____ Provided data
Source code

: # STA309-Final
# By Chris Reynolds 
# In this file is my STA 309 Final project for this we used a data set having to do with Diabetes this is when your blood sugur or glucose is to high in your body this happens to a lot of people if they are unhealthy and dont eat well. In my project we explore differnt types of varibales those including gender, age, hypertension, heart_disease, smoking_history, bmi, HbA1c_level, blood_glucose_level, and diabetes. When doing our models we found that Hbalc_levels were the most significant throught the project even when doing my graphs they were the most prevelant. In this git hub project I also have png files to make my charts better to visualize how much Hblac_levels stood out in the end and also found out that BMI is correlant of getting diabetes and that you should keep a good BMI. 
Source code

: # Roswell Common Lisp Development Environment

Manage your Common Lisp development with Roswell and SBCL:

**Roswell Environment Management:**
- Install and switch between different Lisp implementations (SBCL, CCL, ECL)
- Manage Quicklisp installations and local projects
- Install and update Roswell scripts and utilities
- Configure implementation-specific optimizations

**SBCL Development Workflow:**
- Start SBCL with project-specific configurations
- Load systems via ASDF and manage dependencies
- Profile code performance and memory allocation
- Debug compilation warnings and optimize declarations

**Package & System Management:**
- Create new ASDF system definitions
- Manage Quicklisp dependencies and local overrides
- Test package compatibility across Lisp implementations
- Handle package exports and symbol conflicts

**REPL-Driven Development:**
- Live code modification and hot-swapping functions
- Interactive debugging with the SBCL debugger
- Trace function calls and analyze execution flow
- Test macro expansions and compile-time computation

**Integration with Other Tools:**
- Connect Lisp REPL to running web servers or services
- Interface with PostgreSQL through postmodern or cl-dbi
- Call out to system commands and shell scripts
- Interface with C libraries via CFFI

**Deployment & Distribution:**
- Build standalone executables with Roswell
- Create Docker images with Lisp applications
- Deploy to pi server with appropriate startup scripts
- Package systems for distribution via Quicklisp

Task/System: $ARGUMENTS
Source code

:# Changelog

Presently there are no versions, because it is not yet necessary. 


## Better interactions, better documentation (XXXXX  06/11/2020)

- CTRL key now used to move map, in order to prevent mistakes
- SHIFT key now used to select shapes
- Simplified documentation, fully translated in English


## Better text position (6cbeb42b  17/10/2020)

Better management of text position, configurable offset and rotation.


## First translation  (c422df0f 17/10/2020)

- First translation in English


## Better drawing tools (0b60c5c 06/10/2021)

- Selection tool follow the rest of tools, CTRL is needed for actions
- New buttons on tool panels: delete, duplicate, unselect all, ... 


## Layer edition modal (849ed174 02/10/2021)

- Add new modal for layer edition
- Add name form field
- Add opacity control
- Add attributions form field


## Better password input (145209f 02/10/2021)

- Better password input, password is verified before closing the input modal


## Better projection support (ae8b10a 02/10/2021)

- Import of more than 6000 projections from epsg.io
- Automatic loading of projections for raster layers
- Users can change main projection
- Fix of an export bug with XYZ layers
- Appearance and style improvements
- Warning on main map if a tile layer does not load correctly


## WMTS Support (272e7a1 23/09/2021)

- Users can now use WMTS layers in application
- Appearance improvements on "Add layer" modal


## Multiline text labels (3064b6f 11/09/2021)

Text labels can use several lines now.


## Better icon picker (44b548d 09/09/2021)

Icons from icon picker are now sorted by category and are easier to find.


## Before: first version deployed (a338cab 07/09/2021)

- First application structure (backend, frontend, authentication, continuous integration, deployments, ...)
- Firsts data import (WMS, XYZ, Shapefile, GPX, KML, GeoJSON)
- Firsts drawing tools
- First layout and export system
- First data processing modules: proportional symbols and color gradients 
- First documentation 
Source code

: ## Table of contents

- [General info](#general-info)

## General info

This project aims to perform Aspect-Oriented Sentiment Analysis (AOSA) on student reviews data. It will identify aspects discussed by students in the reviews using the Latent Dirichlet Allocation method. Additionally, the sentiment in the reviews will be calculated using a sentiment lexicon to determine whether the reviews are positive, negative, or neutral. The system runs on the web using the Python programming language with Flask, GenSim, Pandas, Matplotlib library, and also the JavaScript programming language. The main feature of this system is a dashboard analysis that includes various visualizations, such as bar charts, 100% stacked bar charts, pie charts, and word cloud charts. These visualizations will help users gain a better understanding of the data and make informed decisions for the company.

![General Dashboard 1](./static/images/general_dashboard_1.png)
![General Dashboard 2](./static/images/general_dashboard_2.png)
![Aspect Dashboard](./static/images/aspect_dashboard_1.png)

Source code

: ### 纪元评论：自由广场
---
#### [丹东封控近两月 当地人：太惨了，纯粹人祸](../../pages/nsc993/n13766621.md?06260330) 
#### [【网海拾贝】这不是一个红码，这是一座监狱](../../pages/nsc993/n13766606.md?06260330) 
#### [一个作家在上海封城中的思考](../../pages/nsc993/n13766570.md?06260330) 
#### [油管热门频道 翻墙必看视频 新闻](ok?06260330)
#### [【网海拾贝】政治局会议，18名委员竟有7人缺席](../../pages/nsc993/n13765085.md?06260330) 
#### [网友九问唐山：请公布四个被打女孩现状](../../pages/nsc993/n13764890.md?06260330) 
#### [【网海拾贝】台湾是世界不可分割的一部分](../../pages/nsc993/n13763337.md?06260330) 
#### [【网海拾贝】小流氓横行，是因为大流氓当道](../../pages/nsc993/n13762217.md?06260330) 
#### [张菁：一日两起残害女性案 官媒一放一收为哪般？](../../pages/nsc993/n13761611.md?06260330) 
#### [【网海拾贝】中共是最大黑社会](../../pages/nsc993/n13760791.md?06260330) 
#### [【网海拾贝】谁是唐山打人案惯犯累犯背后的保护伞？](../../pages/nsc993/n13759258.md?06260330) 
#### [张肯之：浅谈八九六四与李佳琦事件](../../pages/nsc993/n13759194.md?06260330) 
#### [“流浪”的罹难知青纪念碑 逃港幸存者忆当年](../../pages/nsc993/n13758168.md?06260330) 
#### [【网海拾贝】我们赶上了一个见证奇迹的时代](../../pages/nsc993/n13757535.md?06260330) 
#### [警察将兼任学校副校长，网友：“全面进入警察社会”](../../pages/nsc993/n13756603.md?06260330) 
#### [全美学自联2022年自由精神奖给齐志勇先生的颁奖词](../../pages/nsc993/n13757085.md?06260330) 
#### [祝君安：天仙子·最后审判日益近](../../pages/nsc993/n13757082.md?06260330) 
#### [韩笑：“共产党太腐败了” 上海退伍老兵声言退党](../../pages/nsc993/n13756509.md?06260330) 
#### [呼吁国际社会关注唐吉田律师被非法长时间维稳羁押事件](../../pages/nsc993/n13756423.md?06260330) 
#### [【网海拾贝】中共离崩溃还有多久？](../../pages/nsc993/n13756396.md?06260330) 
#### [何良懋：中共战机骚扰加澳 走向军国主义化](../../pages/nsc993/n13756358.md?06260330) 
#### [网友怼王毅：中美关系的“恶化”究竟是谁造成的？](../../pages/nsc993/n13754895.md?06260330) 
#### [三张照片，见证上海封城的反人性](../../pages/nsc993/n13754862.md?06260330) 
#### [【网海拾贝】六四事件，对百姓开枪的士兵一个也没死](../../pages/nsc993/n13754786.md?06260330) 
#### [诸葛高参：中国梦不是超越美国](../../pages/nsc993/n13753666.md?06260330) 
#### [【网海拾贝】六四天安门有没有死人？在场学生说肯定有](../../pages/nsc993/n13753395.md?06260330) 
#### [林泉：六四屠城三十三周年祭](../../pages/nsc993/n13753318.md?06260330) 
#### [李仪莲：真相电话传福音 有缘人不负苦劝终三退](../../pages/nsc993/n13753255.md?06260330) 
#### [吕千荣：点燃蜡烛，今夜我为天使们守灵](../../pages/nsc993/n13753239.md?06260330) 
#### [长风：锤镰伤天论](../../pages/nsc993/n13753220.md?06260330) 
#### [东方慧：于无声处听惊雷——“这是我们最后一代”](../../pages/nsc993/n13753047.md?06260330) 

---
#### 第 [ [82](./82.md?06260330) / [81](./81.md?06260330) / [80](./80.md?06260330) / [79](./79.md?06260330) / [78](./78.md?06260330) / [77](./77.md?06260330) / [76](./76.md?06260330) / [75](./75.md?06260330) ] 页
________
Task
Proceeding from the line containing "- Install and update" through the line containing "- Manage Quicklisp dependencies", transcribe the lines above exactly, both end lines included.

Expected answer
- Install and update Roswell scripts and utilities
- Configure implementation-specific optimizations

**SBCL Development Workflow:**
- Start SBCL with project-specific configurations
- Load systems via ASDF and manage dependencies
- Profile code performance and memory allocation
- Debug compilation warnings and optimize declarations

**Package & System Management:**
- Create new ASDF system definitions
- Manage Quicklisp dependencies and local overrides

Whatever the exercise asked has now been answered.